We are in the midst of the Great War. Michael Dunne (Paul Gross) is a Canadian solider recovering from physical and psychological wounds. He falls in love with his nurse (Carline Dhavernas), and when her asthmatic brother enlists, Dunne heads back to the trenches to protect him, and the two men wind up at the gigantic, murderous battle that gives the film its name.
Writer/director/star Gross has an almost messianic commitment to Canadian film and Canadian history, and here he combines his obsessions in a 20-million-dollar effort that is, by the standards of the Canadian film industry, nothing short of gargantuan. And to his credit, the battle scenes are impressive. The editing is frequently startling and brutal, in keeping with the events themselves. On the other hand, the romance is painfully hackneyed, and the naked appeals to national pride can be rather wince-inducing.
One’s mental images of the World Wars is black-and-white, thanks to newsreel footage. This is especially true of WWI, since it hasn’t had the Hollywood treatment nearly as much as its sequel. So it comes as a bit of a jolt to encounter the rich, warm colours that Gross treats us to, and the opening scene (of urban fighting, rather than trench warfare) suggests a film eager to distinguish itself visually from the muted palette of Saving Private Ryan. At any rate, the transfer is excellent, with no grain, a very sharp image, and truly wonderful contrasts.
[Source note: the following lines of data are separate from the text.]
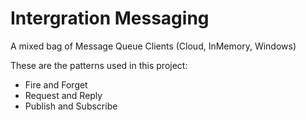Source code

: # Intergration Messaging
A mixed bag of Message Queue Clients (Cloud, InMemory, Windows)


These are the patterns used in this project:
* Fire and Forget
* Request and Reply
* Publish and Subscribe
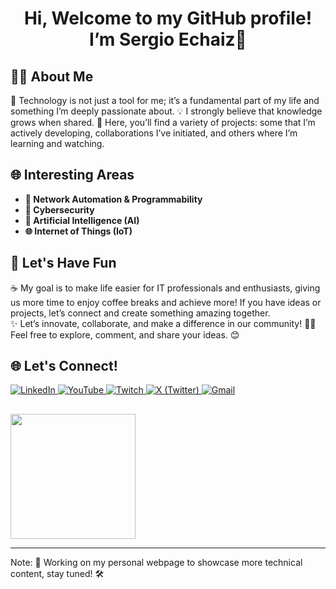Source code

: <h1 align="center">Hi, Welcome to my GitHub profile! I’m Sergio Echaiz👋</h1>
<p align="center">
</p>

## 🧑‍💻 About Me

🌟 Technology is not just a tool for me; it’s a fundamental part of my life and something I’m deeply passionate about. 
💡 I strongly believe that knowledge grows when shared. 
🚀 Here, you’ll find a variety of projects: some that I’m actively developing, collaborations I’ve initiated, and others where I’m learning and watching. 

## 🌐 Interesting Areas

- **🚀 Network Automation & Programmability**
- **🔐 Cybersecurity**  
- **🤖 Artificial Intelligence (AI)**  
- **🌐 Internet of Things (IoT)**  

## 🎯 Let's Have Fun

☕ My goal is to make life easier for IT professionals and enthusiasts, giving us more time to enjoy coffee breaks and achieve more! If you have ideas or projects, let’s connect and create something amazing together.  
✨ Let’s innovate, collaborate, and make a difference in our community! 👨‍💻 Feel free to explore, comment, and share your ideas. 😊

<div align="left">
  <h2>🌐 Let's Connect!</h2>
  <p>
    <a href="https://www.linkedin.com/in/sergioechaiz">
      <img src="https://img.shields.io/badge/LinkedIn-Connect-blue?style=for-the-badge&logo=linkedin" alt="LinkedIn">
    </a>
    <a href="https://www.youtube.com/@sergioechaiz">
      <img src="https://img.shields.io/badge/YouTube-Subscribe-red?style=for-the-badge&logo=youtube" alt="YouTube">
    </a>
    <a href="https://www.twitch.tv/sergio_echaiz">
      <img src="https://img.shields.io/badge/Twitch-Watch-purple?style=for-the-badge&logo=twitch" alt="Twitch">
    </a>
    <a href="https://www.twitter.com/sergio_echaiz">
      <img src="https://img.shields.io/badge/X-Follow-black?style=for-the-badge&logo=twitter" alt="X (Twitter)">
    </a>
    <a href="mailto:sergio.echaiz@gmail.com">
      <img src="https://img.shields.io/badge/Gmail-Email-red?style=for-the-badge&logo=gmail" alt="Gmail">
    </a>
  </p>
</div>

<div align="left">
  <h2></h2>
  <p>
    <img src="https://media.giphy.com/media/3oriO0OEd9QIDdllqo/giphy.gif" width="200">
  </p>
</div>

---

Note: 🚧 Working on my personal webpage to showcase more technical content, stay tuned! 🛠️
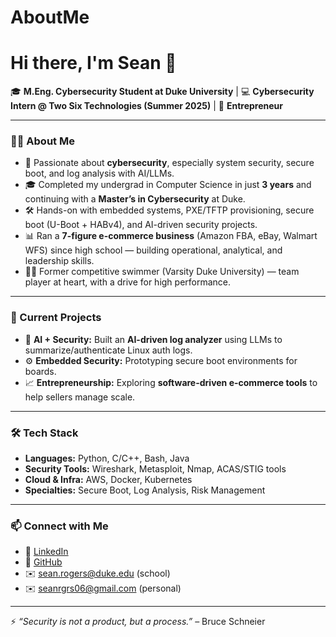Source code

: # AboutMe

# Hi there, I'm Sean 👋  

🎓 **M.Eng. Cybersecurity Student at Duke University** | 💻 **Cybersecurity Intern @ Two Six Technologies (Summer 2025)** | 🚀 **Entrepreneur**

---

### 👨‍💻 About Me
- 🔐 Passionate about **cybersecurity**, especially system security, secure boot, and log analysis with AI/LLMs.  
- 🎓 Completed my undergrad in Computer Science in just **3 years** and continuing with a **Master’s in Cybersecurity** at Duke.  
- 🛠 Hands-on with embedded systems, PXE/TFTP provisioning, secure boot (U-Boot + HABv4), and AI-driven security projects.  
- 📊 Ran a **7-figure e-commerce business** (Amazon FBA, eBay, Walmart WFS) since high school — building operational, analytical, and leadership skills.  
- 🏊‍♂️ Former competitive swimmer (Varsity Duke University) — team player at heart, with a drive for high performance.  

---

### 🔭 Current Projects
- 🧠 **AI + Security:** Built an **AI-driven log analyzer** using LLMs to summarize/authenticate Linux auth logs.  
- ⚙️ **Embedded Security:** Prototyping secure boot environments for boards.  
- 📈 **Entrepreneurship:** Exploring **software-driven e-commerce tools** to help sellers manage scale.  

---

### 🛠 Tech Stack
- **Languages:** Python, C/C++, Bash, Java  
- **Security Tools:** Wireshark, Metasploit, Nmap, ACAS/STIG tools  
- **Cloud & Infra:** AWS, Docker, Kubernetes  
- **Specialties:** Secure Boot, Log Analysis, Risk Management  

---

### 📫 Connect with Me
- 💼 [LinkedIn](https://linkedin.com/in/sean-rogers)  
- 🐙 [GitHub](https://github.com/sharky1s34)  
- ✉️ sean.rogers@duke.edu  (school)
- ✉️ seanrgrs06@gmail.com (personal)

---

⚡ *“Security is not a product, but a process.”* – Bruce Schneier
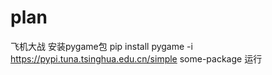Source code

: # plan
飞机大战
安装pygame包
pip install pygame -i https://pypi.tuna.tsinghua.edu.cn/simple some-package
运行
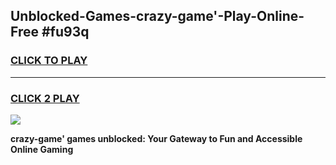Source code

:
## Unblocked-Games-crazy-game'-Play-Online-Free #fu93q
<h3>
<a href="https://us.freeplayer.one?title=crazy-game'&ref=10M">CLICK TO PLAY</a></h3>
<hr>

<h3>
<a href="https://us.freeplayer.one?title=crazy-game'&ref=10M">CLICK 2 PLAY</a>
  
</h3>

<a href="https://us.freeplayer.one?title=crazy-game'&ref=10M"><img src="https://clearcache.store/games.png"></a>


**crazy-game' games unblocked: Your Gateway to Fun and Accessible Online Gaming**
Spectacular, wonderful stuff here. The 5.1 is fully exploited, and the effect is magnificent. Artillery shells will launch from the rear left and travel to the front right, and the eyes of the characters on screen will confirm what our ears are already telling us. Talk about placing the audience in the middle of the conflict. Sterling work, of a quality that makes us long for more battle and less banal romance.
The Road to Passchendaele: (43:50). On Disc 1 (as are the trailers), this is an in-depth look at the making of the film, going far beyond the usual making-of feature.
Trailer, Teaser and TV Spots: The latter are divided by theme: “Action,” “Canadiana,” “Romance,” and “History.”
Front Lines: (33:53) This is essentially an oral history (as are most of the other Disc 2 features), using archival footage and the letters of soldiers at the front to convey the experience of the war. As this is the most substantial of the set of related featurettes, there is sometimes a lot of overlap of content (particularly with “The Life of a Solider”). The title of each piece is self-explanatory. The rest of the series is as follows:
Nurses at the Front: (8:03).
The Officer’s Role: (8:33).
The Life of a Solider: (9:07)
Faith and Hope: (9:06).
The Trenches: (9:45).
Given that these are all essentially part of a larger whole, it’s too bad there isn’t a “Play All” function.
Remembrance: (4:55) A glossy (but perhaps a bit precious) introduction by Gross to the film and his aspirations. This was a piece done for the 2009 Governor General’s Awards.
An ambitious film, with some very striking aspects, but its reach exceeds is grasp.